Organisational vs operational boundaries

Two related decisions:
  • Organisational boundary – which entities and sites are “yours”
  • Operational boundary – which emissions and scopes you include for those entities
Operational boundary choices include:
  • Whether to include all Scope 1 and 2 emissions
  • Which Scope 3 categories are in or out for now
  • How you treat things like employee commuting or home working
You can document your operational boundary alongside your organisational boundary so readers see the full picture. See Scopes 1, 2, and 3 explained for more.

Example: simple organisational boundary

“This footprint covers Example Pty Ltd and all operations under its control in Australia for FY2025.
It includes owned and leased offices, warehouses, and company vehicles.”
  • Organisational boundary: Example Pty Ltd (Australia)
  • Operational boundary: All Scope 1 and 2, plus selected Scope 3 categories
In Salvidia, this would typically be:
  • One organisation assessment:
    Example Pty Ltd – FY2025 Organisation footprint

Example: group with AU and NZ entities

“This footprint covers Example Group operations in Australia and New Zealand for FY2025, including Example Pty Ltd and Example NZ Limited.”
You could:
  • Use one group assessment with tags for AU and NZ, or
  • Use two assessments (one AU, one NZ) and combine the results manually in your reporting.
Salvidia supports both patterns; just make sure the assessment name and methodology make the boundary obvious.

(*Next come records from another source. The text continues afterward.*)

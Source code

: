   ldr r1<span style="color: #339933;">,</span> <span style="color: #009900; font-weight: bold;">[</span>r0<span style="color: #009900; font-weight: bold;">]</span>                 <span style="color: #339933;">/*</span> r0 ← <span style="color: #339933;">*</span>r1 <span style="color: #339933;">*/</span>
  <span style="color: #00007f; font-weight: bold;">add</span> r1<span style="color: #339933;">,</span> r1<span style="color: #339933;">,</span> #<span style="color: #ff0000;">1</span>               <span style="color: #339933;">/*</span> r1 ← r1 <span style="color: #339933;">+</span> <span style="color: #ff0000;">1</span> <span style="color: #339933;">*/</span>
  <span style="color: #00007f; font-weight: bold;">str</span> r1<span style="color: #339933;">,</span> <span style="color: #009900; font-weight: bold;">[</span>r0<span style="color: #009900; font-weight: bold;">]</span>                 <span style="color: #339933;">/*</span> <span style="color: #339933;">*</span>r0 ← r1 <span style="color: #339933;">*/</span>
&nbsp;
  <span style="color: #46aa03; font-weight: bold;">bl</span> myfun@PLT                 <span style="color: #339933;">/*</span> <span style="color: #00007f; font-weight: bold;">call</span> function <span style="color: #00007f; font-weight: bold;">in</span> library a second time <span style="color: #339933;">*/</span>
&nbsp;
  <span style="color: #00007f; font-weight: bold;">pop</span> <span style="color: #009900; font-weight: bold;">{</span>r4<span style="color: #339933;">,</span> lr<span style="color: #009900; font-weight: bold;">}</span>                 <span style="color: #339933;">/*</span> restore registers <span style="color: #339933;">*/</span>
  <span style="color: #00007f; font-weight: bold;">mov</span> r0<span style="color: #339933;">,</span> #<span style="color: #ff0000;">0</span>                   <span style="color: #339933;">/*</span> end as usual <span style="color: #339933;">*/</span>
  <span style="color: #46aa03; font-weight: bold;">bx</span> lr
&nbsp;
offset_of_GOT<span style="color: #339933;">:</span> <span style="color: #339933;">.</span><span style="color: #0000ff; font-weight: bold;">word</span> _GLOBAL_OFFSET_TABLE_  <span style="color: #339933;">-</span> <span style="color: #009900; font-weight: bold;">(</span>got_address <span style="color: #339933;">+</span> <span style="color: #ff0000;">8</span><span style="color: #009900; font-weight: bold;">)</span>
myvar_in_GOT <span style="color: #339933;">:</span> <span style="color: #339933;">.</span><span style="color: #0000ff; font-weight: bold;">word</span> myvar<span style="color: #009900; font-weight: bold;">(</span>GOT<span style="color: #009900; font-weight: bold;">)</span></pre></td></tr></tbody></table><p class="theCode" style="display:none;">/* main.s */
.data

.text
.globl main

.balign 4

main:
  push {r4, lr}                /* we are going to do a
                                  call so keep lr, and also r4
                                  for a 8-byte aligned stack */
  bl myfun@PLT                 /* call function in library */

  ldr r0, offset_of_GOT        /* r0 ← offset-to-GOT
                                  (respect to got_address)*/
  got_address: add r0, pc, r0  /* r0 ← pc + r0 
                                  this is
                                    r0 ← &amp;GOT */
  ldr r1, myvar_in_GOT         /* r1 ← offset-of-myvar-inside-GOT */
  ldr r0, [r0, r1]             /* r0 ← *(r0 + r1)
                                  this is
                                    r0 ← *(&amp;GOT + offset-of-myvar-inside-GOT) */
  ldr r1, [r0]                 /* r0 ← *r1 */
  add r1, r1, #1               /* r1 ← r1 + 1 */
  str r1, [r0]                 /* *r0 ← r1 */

How to document your boundary in Salvidia

When you create an organisation assessment, we recommend adding a short boundary statement in your internal notes or methodology section:
  • Which entities and sites are included
  • Which major pieces are excluded (if any)
  • Which approach you used (operational control vs equity share)
  • Any special treatment for joint ventures, franchises, or shared sites
This makes it much easier to:
  • Reproduce the footprint next year
  • Explain differences between years or between entities
  • Answer questions from auditors, clients, or stakeholders

Quick checklist

Before you start entering data, you should be able to answer:
  • ✅ Which entities are included in this assessment?
  • ✅ Which sites and operations are in scope?
  • ✅ Are we using operational control or equity share as our boundary lens?
  • ✅ How are we treating any joint ventures, franchises, or shared sites?
  • ✅ Have we written this down somewhere that future-you (or your team) can find?
If you can tick these off, you’re ready to build a footprint that’s much easier to trust and explain.